Identify Shared Variants
This tool should be used if you are interested in finding common (frequent) variants in a group of samples. For example one use case could be that you have 50 unrelated individuals with the same disease and would like to identify variants that are present in at least 70% of all individuals. It can also be used to do an overall comparison between samples (a frequency threshold of 0% will report all alleles).
Toolbox | Resequencing Analysis () | Variants Comparison () | Identify Shared Variants ()
This opens a dialog where you can select the variant tracks () from the samples in the group.
Clicking Next will display the dialog shown in figure 30.9.
Figure 30.9: Frequency treshold.
The Frequency threshold is the percentage of samples that have this variant. Setting it to 70% means that at least 70% of the samples selected as input have to contain a given variant for it to be reported in the output.
The output of the analysis is a track with all the variants that passed the frequency thresholds and with additional reporting of:
- Sample count.

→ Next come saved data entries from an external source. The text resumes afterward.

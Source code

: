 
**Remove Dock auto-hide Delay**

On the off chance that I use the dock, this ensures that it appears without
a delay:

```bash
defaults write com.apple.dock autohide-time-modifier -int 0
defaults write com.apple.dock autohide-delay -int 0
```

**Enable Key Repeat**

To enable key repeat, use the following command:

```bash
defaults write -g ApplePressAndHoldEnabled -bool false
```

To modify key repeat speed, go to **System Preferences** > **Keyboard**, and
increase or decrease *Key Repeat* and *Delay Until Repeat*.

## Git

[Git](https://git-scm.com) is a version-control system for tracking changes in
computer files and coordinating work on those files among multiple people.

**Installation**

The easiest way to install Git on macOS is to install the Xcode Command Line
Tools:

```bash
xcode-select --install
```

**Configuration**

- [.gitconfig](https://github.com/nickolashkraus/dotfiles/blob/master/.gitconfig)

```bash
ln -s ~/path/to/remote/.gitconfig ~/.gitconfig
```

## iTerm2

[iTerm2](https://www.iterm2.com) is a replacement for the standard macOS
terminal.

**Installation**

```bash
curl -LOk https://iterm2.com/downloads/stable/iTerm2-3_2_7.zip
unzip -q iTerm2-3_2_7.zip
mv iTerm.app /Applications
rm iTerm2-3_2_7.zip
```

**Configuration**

Number of samples that have the variant
- Total number of samples. Total number of samples (this will be identical for all variants).

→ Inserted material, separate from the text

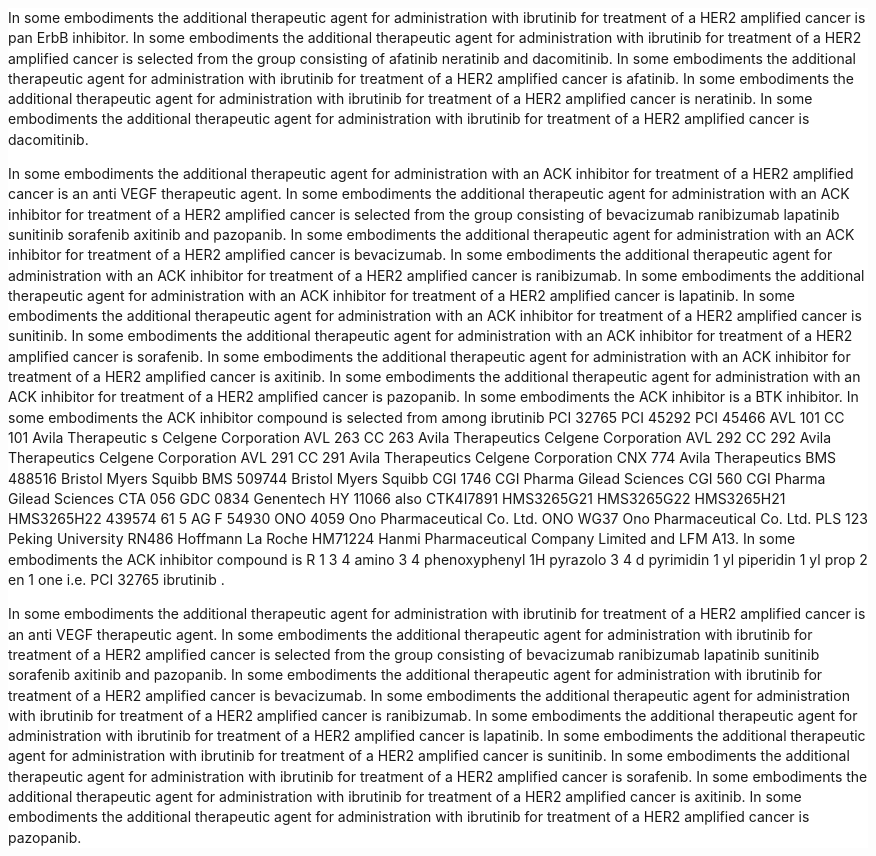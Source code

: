 In some embodiments the additional therapeutic agent for administration with ibrutinib for treatment of a HER2 amplified cancer is pan ErbB inhibitor. In some embodiments the additional therapeutic agent for administration with ibrutinib for treatment of a HER2 amplified cancer is selected from the group consisting of afatinib neratinib and dacomitinib. In some embodiments the additional therapeutic agent for administration with ibrutinib for treatment of a HER2 amplified cancer is afatinib. In some embodiments the additional therapeutic agent for administration with ibrutinib for treatment of a HER2 amplified cancer is neratinib. In some embodiments the additional therapeutic agent for administration with ibrutinib for treatment of a HER2 amplified cancer is dacomitinib.

In some embodiments the additional therapeutic agent for administration with an ACK inhibitor for treatment of a HER2 amplified cancer is an anti VEGF therapeutic agent. In some embodiments the additional therapeutic agent for administration with an ACK inhibitor for treatment of a HER2 amplified cancer is selected from the group consisting of bevacizumab ranibizumab lapatinib sunitinib sorafenib axitinib and pazopanib. In some embodiments the additional therapeutic agent for administration with an ACK inhibitor for treatment of a HER2 amplified cancer is bevacizumab. In some embodiments the additional therapeutic agent for administration with an ACK inhibitor for treatment of a HER2 amplified cancer is ranibizumab. In some embodiments the additional therapeutic agent for administration with an ACK inhibitor for treatment of a HER2 amplified cancer is lapatinib. In some embodiments the additional therapeutic agent for administration with an ACK inhibitor for treatment of a HER2 amplified cancer is sunitinib. In some embodiments the additional therapeutic agent for administration with an ACK inhibitor for treatment of a HER2 amplified cancer is sorafenib. In some embodiments the additional therapeutic agent for administration with an ACK inhibitor for treatment of a HER2 amplified cancer is axitinib. In some embodiments the additional therapeutic agent for administration with an ACK inhibitor for treatment of a HER2 amplified cancer is pazopanib. In some embodiments the ACK inhibitor is a BTK inhibitor. In some embodiments the ACK inhibitor compound is selected from among ibrutinib PCI 32765 PCI 45292 PCI 45466 AVL 101 CC 101 Avila Therapeutic s Celgene Corporation AVL 263 CC 263 Avila Therapeutics Celgene Corporation AVL 292 CC 292 Avila Therapeutics Celgene Corporation AVL 291 CC 291 Avila Therapeutics Celgene Corporation CNX 774 Avila Therapeutics BMS 488516 Bristol Myers Squibb BMS 509744 Bristol Myers Squibb CGI 1746 CGI Pharma Gilead Sciences CGI 560 CGI Pharma Gilead Sciences CTA 056 GDC 0834 Genentech HY 11066 also CTK4I7891 HMS3265G21 HMS3265G22 HMS3265H21 HMS3265H22 439574 61 5 AG F 54930 ONO 4059 Ono Pharmaceutical Co. Ltd. ONO WG37 Ono Pharmaceutical Co. Ltd. PLS 123 Peking University RN486 Hoffmann La Roche HM71224 Hanmi Pharmaceutical Company Limited and LFM A13. In some embodiments the ACK inhibitor compound is R 1 3 4 amino 3 4 phenoxyphenyl 1H pyrazolo 3 4 d pyrimidin 1 yl piperidin 1 yl prop 2 en 1 one i.e. PCI 32765 ibrutinib .

In some embodiments the additional therapeutic agent for administration with ibrutinib for treatment of a HER2 amplified cancer is an anti VEGF therapeutic agent. In some embodiments the additional therapeutic agent for administration with ibrutinib for treatment of a HER2 amplified cancer is selected from the group consisting of bevacizumab ranibizumab lapatinib sunitinib sorafenib axitinib and pazopanib. In some embodiments the additional therapeutic agent for administration with ibrutinib for treatment of a HER2 amplified cancer is bevacizumab. In some embodiments the additional therapeutic agent for administration with ibrutinib for treatment of a HER2 amplified cancer is ranibizumab. In some embodiments the additional therapeutic agent for administration with ibrutinib for treatment of a HER2 amplified cancer is lapatinib. In some embodiments the additional therapeutic agent for administration with ibrutinib for treatment of a HER2 amplified cancer is sunitinib. In some embodiments the additional therapeutic agent for administration with ibrutinib for treatment of a HER2 amplified cancer is sorafenib. In some embodiments the additional therapeutic agent for administration with ibrutinib for treatment of a HER2 amplified cancer is axitinib. In some embodiments the additional therapeutic agent for administration with ibrutinib for treatment of a HER2 amplified cancer is pazopanib.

- Sample frequency. Frequency that is also used as a threshold (see figure 30.9).
- Origin tracks. Comma-separated list of the name of the tracks that contain the variant.
- Homozygous frequency. Percentage of samples passing the filter which have Zygosity annotation homozygous.
- Heterozygous frequency. Percentage of samples passing the filter which have zygosity annotation heterozygous.
- Allele frequency. Mean frequency of the allele in all input samples.
Note that this tool can be used for merging all variants from a number of variant tracks into one track by setting the frequency threshold to 0.